This story first appeared in the November 25, 2010, issue of The Trussville Tribune.
A book review is not generally the kind of thing I write, but I’m making somewhat of an exception here. I say “somewhat” because this isn’t totally a review. It’s partly a tribute to a friend.
I just finished reading Clyde Bolton’s memoir, Hadacol Days, A Southern Boyhood, and loved it. With each page, he drew me into the world of his youth, and I figuratively strolled along with him through the 1940s and 50s streets of Statham, Georgia. I didn’t just read Clyde’s book; I experienced it, and it gave me a different perspective on someone I greatly admire.
I first met Clyde over three-and-a-half decades ago when I was a high school junior and briefly dated the eldest of his three sons, Mike. The Boltons had just moved to Trussville into the beautiful custom-built house they still live in today, and Mike wanted to show it off. His mom, Sandra, rightfully excited about her new home, happily gave me a tour.
An aspiring writer even then, I was in awe of Clyde. I had seen his picture and read his articles on the sports pages of The Birmingham News ever since I could remember. I couldn’t have been more tongue-tied if Mike had introduced me to yet-to-be-impeached President Nixon.
I clearly recall standing in the Boltons’ den as Mike pointed upward at the loft where his dad wrote (and still writes), but I don’t recall climbing the stairs to it.
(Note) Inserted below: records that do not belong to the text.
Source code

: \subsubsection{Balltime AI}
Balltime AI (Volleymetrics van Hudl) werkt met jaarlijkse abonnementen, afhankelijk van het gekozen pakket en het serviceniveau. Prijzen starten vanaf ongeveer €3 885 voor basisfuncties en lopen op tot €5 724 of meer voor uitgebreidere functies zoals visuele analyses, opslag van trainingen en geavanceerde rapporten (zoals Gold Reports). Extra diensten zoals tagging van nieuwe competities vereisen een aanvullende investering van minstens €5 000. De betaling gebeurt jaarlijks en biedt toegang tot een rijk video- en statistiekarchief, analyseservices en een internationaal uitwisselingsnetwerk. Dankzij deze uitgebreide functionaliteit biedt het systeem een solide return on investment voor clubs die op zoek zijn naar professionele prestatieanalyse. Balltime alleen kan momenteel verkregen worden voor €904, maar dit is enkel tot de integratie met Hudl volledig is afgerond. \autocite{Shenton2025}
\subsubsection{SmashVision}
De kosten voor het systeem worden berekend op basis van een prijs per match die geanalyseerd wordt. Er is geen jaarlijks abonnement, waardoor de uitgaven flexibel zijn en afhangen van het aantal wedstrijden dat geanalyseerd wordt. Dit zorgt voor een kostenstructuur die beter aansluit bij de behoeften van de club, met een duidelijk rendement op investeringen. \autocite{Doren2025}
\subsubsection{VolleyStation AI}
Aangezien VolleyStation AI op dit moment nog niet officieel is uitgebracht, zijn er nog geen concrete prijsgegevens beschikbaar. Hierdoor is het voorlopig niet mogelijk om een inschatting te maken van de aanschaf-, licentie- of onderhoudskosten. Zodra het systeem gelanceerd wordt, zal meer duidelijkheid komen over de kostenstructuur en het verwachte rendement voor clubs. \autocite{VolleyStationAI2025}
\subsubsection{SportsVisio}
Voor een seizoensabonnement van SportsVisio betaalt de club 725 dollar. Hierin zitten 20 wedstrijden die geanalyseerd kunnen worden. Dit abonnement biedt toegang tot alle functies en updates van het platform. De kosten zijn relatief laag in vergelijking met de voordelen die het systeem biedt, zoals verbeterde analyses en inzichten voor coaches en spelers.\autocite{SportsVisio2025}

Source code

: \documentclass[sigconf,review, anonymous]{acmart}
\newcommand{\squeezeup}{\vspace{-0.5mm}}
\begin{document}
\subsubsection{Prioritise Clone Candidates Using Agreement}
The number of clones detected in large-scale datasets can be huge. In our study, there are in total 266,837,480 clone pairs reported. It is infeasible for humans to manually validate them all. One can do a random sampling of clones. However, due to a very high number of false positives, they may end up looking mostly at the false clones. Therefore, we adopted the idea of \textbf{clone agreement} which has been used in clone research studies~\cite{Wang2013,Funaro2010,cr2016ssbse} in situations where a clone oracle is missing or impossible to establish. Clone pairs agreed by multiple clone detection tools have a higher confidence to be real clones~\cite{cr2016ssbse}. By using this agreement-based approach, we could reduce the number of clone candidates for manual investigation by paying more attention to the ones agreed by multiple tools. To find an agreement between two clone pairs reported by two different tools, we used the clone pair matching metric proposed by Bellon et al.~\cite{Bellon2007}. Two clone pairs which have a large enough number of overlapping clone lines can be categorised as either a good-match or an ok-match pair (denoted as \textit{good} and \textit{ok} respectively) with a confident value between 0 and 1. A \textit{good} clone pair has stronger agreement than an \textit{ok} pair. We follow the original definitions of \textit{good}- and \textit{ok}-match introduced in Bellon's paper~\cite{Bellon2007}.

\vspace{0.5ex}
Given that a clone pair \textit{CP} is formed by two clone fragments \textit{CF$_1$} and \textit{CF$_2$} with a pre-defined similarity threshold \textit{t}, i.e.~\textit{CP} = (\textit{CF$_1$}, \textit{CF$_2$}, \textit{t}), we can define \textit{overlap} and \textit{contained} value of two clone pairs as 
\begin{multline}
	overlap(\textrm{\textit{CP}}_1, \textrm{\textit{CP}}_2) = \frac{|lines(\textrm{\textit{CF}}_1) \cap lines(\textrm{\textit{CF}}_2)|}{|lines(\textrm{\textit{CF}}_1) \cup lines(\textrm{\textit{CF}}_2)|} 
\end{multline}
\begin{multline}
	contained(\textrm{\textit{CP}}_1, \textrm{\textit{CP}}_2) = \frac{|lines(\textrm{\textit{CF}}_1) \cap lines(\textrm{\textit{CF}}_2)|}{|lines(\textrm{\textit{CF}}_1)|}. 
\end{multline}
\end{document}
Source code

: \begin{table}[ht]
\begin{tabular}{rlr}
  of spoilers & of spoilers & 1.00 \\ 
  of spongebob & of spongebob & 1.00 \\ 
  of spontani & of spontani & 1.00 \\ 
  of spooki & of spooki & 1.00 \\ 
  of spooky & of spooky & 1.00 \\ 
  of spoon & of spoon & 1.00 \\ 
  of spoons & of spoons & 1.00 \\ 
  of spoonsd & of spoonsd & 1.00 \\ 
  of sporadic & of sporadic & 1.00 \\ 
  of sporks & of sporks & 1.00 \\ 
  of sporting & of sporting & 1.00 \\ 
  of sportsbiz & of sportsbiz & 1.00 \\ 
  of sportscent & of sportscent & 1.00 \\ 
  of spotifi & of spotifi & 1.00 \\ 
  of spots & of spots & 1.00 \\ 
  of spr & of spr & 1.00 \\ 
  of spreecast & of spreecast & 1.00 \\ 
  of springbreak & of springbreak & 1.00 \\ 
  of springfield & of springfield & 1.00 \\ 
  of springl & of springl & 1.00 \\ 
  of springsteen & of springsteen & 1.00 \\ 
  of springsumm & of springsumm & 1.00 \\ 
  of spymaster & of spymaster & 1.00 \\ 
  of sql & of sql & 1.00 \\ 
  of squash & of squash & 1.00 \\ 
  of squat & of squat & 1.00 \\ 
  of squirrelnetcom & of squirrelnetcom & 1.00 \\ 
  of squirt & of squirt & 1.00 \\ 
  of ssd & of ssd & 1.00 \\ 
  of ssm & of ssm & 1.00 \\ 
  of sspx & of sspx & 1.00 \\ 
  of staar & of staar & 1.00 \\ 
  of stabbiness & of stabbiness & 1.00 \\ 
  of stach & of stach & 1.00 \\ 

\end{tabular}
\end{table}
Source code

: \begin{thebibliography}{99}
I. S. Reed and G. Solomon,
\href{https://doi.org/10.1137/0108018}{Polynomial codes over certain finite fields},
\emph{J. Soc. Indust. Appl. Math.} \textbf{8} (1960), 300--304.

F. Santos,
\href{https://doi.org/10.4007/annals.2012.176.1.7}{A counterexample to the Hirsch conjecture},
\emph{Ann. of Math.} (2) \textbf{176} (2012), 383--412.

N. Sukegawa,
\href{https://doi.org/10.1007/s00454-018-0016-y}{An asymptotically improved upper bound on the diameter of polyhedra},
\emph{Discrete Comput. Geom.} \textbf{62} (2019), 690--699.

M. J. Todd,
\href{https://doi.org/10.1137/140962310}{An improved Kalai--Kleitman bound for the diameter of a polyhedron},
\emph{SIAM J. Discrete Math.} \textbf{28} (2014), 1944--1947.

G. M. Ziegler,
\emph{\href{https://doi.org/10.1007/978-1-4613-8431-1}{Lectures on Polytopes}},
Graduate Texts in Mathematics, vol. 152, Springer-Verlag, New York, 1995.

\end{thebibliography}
Since I was feeling a little jittery in the presence of an individual I considered newspaper royalty, it probably would have been too much for me anyway.
But that connection ended abruptly when Mike stood me up for another girl after a high school playoff game in the Fall of ‘73, a move I’m tickled to say his dad now gives him grief for. When Mike visited me at college a couple of years later and told me “the other woman” had broken up with him, I couldn’t help but be pleased in a semi-vengeful sort of way… But I digress.
Even though I’ve known who Clyde is for decades, an actual friendship between us has evolved only over the past four or five years, since he and I have been serving on the city’s library board together. Not only do I feel fortunate to have a friend who is an encourager and an example to me as a writer, I also know that Clyde is one of those friend-to-the-end kind of guys who’s always willing to lend a hand when needed. I can only hope I’m half the friend to him that he is to me.
Now don’t take this wrong, but Clyde’s latest memoir is one of those books I kept putting down because I didn’t want to finish it. I wanted to savor it. I read it slowly over the course of a couple of weeks, even re-reading passages in order to squeeze every possible drop of goodness from Clyde’s descriptive prose. Since I’m the product of a small-town upbringing in many ways similar to the one he described, his “Hadacol Days” tales charmed me.
If any of my other author friends had written such a delightful book, I’d log onto e-mail and send a congratulatory note. But I can’t do that with Clyde. He doesn’t have e-mail. Heck, he doesn’t even have a computer, much less a cell phone or any other of those newfangled gadgets with which most of my friends communicate these days. He still uses a vintage Underwood typewriter (yes, the manual kind) to do his writing, and when he talks on the telephone, he uses an old-fashioned landline.
Clyde calls it being practical; I call it being a stubborn old goat that refuses to join the rest of us in the 21st Century. But between you and me, I think he’s probably got the right idea. And truth be told, I’d take a hundred more old goats just like him.